Sadly. the vast majority of invertebrates are simply not identifiable from photographs. So they will always be the Cinderella at the party. BUT, if we don't have any data at all because we have vilified the people who can identify them and take the trouble to do so and to help others do so, we will have no defence at all for the vast majority of our fauna. I can hear the QC asking the quavering Natural England Officer 'and when was the last record of this species? Moreover, when was there anybody capable of identifying it?' - Believe me, that is how it works - these sorts of processes are highly intimidating. So to use that great quote from Sir Geoffrey Howe in his resignation speech (from the Thatcher Government) 'It's rather like sending our opening batsmen to the crease only for them to find that before the first ball is bowled, their bats have been broken by the team captain.' Every well-intentioned opponent of retaining specimens is like that team captain!

Pause for reflection

I don't think I ever recall seeing anybody getting hot under the collar because Fred or Joe has assembled the longest list of twitches for 2017/16/15 .... Quite the opposite - they are the heroes of the conservation movement - great because they are so fanatical about wildlife. BUT, are they? Where is their wildlife legacy - I cannot say I will be rushing to the 'Museum of Tick Books' to catch a Glimpse of Bill Oddie's books or whomever else. What do they add to the sum of scientific knowledge - NOWT - they often are lists of places that they and several hundred or thousands of other people have used the earth's precious resources in achieving what? A list! And the cost in CO2 emissions?
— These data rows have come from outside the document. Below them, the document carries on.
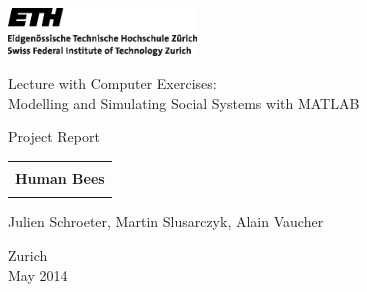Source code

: 
\thispagestyle{empty}

\begin{center}
\includegraphics[width=5cm]{ETHlogo.eps}

\bigskip


\bigskip


\bigskip


\LARGE{ 	Lecture with Computer Exercises:\\ }
\LARGE{ Modelling and Simulating Social Systems with MATLAB\\}

\bigskip

\bigskip

\small{Project Report}\\

\bigskip

\bigskip

\bigskip

\bigskip


\begin{tabular}{|c|}
\hline
\\
\textbf{\LARGE{Human Bees}}\\
\\
\hline
\end{tabular}
\bigskip

\bigskip

\bigskip

\LARGE{Julien Schroeter, Martin Slusarczyk, Alain Vaucher}



\bigskip

\bigskip

\bigskip

\bigskip

\bigskip

\bigskip

\bigskip

\bigskip

Zurich\\
May 2014\\

\end{center}


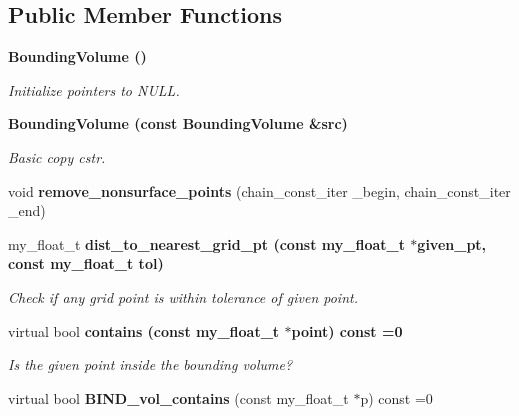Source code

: \subsection*{Public Member Functions}
\begin{CompactItemize}
\item 
\bf{Bounding\-Volume} ()\label{classASCbase_1_1BoundingVolume_9fe70d0dcf235dd947304b1259e5dab3}

\begin{CompactList}\small\item\em Initialize pointers to NULL. \item\end{CompactList}\item 
\bf{Bounding\-Volume} (const \bf{Bounding\-Volume} \&src)\label{classASCbase_1_1BoundingVolume_460f07f7011383ee3bde18324fb216d8}

\begin{CompactList}\small\item\em Basic copy cstr. \item\end{CompactList}\item 
void \textbf{remove\_\-nonsurface\_\-points} (chain\_\-const\_\-iter \_\-begin, chain\_\-const\_\-iter \_\-end)\label{classASCbase_1_1BoundingVolume_7a552d8708eddcb0eb4b8af247eed3f3}

\item 
my\_\-float\_\-t \bf{dist\_\-to\_\-nearest\_\-grid\_\-pt} (const my\_\-float\_\-t $\ast$given\_\-pt, const my\_\-float\_\-t tol)\label{classASCbase_1_1BoundingVolume_29b827ac0631889832a23a6c3ccd73ad}

\begin{CompactList}\small\item\em Check if any grid point is within tolerance of given point. \item\end{CompactList}\item 
virtual bool \bf{contains} (const my\_\-float\_\-t $\ast$point) const =0\label{classASCbase_1_1BoundingVolume_4845f90aaeb0bdda5a7bab8ad69f249a}

\begin{CompactList}\small\item\em Is the given point inside the bounding volume? \item\end{CompactList}\item 
virtual bool \textbf{BIND\_\-vol\_\-contains} (const my\_\-float\_\-t $\ast$p) const =0\label{classASCbase_1_1BoundingVolume_fac13641d7742a874bdf8fc12bde2183}


\end{CompactItemize}
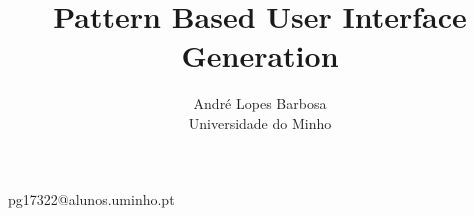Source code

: \documentclass[mistar]{acmtrans2m}
\title{Pattern Based User Interface Generation}
\author{André Lopes Barbosa\\Universidade do Minho}
\begin{document}
\setcounter{page}{1}%

\begin{bottomstuff}
pg17322@alunos.uminho.pt
\end{bottomstuff}

\maketitle










\begin{received}
\end{received}
\end{document}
We all drive cars (well nearly all) and therefore we all contribute to the death of countless invertebrates - so much so that I suspect that road casualties are at least a factor in invertebrate decline. Likewise, we all rely on the supermarket for food and massive road miles that accompany it; likewise for our mobile phone, colour TV or iPad - everything we consume is accompanied by the death of countless invertebrates that generates nothing useful for science and nobody bothers to even acknowledge (see my post on Roadkill where I actually did a count).

It therefore seems to me that it is time to look long and hard at invertebrate conservation - is it the technical specialist who is having a significant impact? Is it the family of blue tits in your nest box? Maybe if we got rid of all the blue tits and entomologists the invertebrate world would be safe? Of course it would not!  Reducing roadkill might go some way but still it would not. What would make a difference is a massive lifestyle change by all of mankind, but that will never happen, because it is OK to go twitching but morally unjustified to have a technical specialism that generates valuable scientific data!